In 2007, Wang created a Chinese version of Twitter called Fanfou. It was China's first big microblogging site but was soon shut down by the government over politically sensitive content. It was eventually permitted to reopen but by then, other Chinese microblogging sites like Sina Weibo and Tencent Weibo had entered the market and captured substantial market share.

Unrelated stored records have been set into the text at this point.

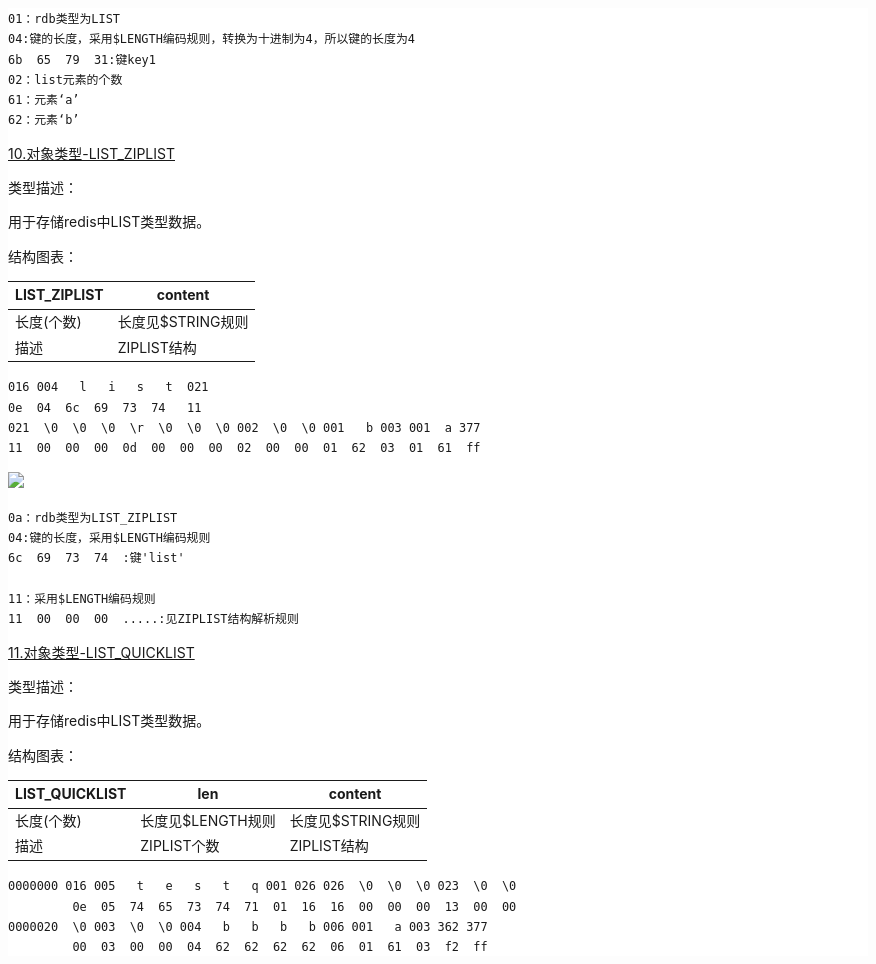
 ```纯文本
01：rdb类型为LIST
04:键的长度，采用$LENGTH编码规则，转换为十进制为4，所以键的长度为4
6b  65  79  31:键key1
02：list元素的个数
61：元素‘a’
62：元素‘b’
```

<u>10.对象类型-LIST\_ZIPLIST</u>

类型描述：

用于存储redis中LIST类型数据。

结构图表：

| LIST\_ZIPLIST | content            |
| ------------- | ------------------ |
| 长度(个数)    | 长度见\$STRING规则 |
| 描述          | ZIPLIST结构        |

```纯文本
016 004   l   i   s   t  021
0e  04  6c  69  73  74   11
021  \0  \0  \0  \r  \0  \0  \0 002  \0  \0 001   b 003 001  a 377
11  00  00  00  0d  00  00  00  02  00  00  01  62  03  01  61  ff
```

![](image/LIST_ZIPLIST.png)

```
0a：rdb类型为LIST_ZIPLIST
04:键的长度，采用$LENGTH编码规则
6c  69  73  74  :键'list'

11：采用$LENGTH编码规则
11  00  00  00  .....:见ZIPLIST结构解析规则
```

<u>11.对象类型-LIST\_QUICKLIST</u>

类型描述：

用于存储redis中LIST类型数据。

结构图表：

| LIST\_QUICKLIST | len                | content            |
| --------------- | ------------------ | ------------------ |
| 长度(个数)      | 长度见\$LENGTH规则 | 长度见\$STRING规则 |
| 描述            | ZIPLIST个数        | ZIPLIST结构        |

```纯文本
0000000 016 005   t   e   s   t   q 001 026 026  \0  \0  \0 023  \0  \0
         0e  05  74  65  73  74  71  01  16  16  00  00  00  13  00  00
0000020  \0 003  \0  \0 004   b   b   b   b 006 001   a 003 362 377
         00  03  00  00  04  62  62  62  62  06  01  61  03  f2  ff
```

In 2010, Wang established the Chinese group-buying site Meituan, which was based on the business model of Groupon. Meituan was hugely successful and merged with Dianping in 2015.

Controversy

Politics 
On 3 May 2021, Wang posted a Tang Dynasty (618–907 AD) poem about book burning on Fanfou, a social media platform owned by himself an action widely seen as a veiled swipe against Chinese Communist Party General Secretary Xi Jinping's administration's clampdown on civil society, intellectual and academic freedom since ascension to office. The poem, entitled "Book Burning Pit"  speaks about the late emperor Qin Shi Huang's practice of beheading scholars and burning books, only to be overthrown by illiterate rebels later during his reign. 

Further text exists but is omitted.